>>>>>

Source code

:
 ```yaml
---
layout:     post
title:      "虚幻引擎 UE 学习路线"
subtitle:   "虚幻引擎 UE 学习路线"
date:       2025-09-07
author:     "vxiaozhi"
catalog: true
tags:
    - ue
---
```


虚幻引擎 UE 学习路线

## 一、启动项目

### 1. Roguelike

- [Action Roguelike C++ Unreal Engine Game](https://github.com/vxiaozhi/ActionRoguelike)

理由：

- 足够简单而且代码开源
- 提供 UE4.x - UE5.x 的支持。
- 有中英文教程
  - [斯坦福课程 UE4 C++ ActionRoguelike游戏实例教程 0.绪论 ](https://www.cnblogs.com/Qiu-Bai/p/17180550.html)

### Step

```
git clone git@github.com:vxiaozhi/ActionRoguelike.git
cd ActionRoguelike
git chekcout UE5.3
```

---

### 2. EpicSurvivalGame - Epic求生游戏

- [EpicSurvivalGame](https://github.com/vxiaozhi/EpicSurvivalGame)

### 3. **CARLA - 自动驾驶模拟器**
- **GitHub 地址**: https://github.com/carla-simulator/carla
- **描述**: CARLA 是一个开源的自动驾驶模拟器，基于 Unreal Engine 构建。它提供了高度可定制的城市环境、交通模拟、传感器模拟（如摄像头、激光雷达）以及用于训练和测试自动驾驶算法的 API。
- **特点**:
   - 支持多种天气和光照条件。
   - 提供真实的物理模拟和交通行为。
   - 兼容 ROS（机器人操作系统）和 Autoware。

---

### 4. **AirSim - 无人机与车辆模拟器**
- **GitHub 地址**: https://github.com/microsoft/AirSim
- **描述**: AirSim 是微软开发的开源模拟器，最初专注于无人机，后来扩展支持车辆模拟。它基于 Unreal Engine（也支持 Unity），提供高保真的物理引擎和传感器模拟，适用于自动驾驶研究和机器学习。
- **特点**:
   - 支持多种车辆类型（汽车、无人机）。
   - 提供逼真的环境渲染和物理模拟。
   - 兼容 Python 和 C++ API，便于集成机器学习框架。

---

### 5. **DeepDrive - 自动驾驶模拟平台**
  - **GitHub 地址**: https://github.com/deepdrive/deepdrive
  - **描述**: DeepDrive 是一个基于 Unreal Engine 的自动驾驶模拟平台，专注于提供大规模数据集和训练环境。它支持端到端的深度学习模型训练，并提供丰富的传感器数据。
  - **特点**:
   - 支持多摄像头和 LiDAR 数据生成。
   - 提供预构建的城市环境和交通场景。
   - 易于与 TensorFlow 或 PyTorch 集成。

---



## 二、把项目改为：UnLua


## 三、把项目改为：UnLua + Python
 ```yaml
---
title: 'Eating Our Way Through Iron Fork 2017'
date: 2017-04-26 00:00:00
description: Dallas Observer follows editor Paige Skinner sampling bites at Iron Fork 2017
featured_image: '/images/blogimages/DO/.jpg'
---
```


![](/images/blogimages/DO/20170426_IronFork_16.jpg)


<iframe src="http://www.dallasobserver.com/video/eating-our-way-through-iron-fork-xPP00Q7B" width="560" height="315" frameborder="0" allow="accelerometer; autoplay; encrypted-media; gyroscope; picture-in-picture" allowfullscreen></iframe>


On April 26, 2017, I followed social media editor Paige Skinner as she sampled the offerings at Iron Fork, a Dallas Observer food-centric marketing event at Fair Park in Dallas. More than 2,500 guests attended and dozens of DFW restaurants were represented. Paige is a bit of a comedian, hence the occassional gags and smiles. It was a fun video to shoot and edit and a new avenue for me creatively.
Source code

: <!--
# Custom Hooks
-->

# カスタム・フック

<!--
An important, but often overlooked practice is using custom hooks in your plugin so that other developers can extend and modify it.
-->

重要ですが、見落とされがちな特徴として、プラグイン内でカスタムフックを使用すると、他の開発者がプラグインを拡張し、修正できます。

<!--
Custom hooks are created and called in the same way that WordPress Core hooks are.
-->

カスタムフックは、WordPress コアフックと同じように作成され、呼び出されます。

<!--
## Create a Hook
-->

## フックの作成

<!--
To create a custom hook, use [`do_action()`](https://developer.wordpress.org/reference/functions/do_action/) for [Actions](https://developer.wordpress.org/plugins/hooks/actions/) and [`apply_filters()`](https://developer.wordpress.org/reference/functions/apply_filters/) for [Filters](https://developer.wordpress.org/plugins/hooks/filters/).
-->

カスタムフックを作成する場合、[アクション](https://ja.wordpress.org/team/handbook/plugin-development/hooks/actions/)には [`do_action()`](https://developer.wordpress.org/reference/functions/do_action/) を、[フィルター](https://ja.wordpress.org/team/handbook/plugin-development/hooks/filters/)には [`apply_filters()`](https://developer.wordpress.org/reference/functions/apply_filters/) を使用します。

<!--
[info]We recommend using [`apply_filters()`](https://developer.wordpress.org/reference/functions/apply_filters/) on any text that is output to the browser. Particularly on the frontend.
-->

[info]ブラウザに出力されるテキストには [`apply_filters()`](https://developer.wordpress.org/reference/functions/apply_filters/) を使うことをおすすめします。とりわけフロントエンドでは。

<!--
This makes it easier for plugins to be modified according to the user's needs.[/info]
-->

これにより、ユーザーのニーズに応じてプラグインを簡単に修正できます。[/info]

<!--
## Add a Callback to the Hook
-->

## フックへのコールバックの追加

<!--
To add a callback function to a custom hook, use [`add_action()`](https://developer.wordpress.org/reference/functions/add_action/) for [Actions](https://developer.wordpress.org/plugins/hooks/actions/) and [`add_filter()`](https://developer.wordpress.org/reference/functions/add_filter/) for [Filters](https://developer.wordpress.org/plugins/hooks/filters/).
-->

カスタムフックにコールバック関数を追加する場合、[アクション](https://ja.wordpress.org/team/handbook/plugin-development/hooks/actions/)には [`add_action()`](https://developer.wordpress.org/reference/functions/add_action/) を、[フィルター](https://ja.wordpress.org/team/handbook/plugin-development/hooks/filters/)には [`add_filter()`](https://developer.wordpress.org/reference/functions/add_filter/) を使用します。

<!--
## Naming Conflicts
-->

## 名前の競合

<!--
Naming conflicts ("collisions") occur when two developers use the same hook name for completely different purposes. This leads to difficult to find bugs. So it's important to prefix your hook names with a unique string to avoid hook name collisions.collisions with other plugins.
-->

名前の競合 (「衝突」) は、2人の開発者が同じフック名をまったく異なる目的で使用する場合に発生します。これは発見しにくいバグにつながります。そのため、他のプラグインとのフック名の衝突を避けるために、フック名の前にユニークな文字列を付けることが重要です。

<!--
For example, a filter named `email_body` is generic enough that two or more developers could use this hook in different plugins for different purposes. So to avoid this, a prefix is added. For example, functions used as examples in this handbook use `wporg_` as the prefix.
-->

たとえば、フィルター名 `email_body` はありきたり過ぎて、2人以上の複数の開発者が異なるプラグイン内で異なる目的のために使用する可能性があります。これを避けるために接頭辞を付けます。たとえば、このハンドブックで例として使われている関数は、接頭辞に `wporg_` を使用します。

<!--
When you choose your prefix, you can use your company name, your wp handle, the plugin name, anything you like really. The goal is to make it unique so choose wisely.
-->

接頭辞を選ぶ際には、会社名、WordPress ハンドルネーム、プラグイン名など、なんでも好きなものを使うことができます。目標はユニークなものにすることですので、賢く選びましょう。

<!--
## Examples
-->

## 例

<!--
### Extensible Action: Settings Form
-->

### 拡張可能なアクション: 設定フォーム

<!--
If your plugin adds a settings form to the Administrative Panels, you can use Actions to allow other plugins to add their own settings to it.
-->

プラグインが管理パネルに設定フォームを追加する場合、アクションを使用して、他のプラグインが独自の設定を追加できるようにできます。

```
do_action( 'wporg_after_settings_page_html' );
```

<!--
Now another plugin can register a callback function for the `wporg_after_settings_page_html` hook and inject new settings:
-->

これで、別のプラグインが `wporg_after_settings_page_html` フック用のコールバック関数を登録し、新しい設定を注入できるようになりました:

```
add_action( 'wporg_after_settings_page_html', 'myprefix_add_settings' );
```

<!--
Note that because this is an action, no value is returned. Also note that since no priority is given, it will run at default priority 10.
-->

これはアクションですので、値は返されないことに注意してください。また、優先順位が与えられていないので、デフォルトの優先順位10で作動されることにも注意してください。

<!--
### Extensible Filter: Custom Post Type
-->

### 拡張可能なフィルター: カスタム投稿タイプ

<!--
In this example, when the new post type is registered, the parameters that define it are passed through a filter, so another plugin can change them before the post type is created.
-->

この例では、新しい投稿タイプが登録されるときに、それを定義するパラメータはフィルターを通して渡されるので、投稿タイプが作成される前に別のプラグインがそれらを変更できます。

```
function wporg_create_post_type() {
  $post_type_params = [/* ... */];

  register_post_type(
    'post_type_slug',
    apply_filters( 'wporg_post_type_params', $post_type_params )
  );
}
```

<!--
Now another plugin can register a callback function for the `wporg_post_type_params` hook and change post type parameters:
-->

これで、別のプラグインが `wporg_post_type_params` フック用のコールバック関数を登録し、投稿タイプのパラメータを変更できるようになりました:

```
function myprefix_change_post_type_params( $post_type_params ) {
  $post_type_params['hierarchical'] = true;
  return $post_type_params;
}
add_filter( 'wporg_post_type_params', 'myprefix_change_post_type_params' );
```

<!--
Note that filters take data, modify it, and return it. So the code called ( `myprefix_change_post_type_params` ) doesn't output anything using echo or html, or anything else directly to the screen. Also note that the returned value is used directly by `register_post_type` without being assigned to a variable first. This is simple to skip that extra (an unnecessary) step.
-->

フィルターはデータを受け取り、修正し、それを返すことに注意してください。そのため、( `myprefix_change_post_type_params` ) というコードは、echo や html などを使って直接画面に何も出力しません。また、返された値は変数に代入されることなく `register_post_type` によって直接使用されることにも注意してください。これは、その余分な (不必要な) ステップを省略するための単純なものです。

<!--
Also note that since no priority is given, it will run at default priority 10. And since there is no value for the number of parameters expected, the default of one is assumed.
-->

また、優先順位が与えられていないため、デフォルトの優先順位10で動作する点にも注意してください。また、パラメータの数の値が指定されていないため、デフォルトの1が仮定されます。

<<<<<

Assignment: Gather all lines from the listing above in which "AirSim" occurs.

Answer:
### 4. **AirSim - 无人机与车辆模拟器**
- **GitHub 地址**: https://github.com/microsoft/AirSim
- **描述**: AirSim 是微软开发的开源模拟器，最初专注于无人机，后来扩展支持车辆模拟。它基于 Unreal Engine（也支持 Unity），提供高保真的物理引擎和传感器模拟，适用于自动驾驶研究和机器学习。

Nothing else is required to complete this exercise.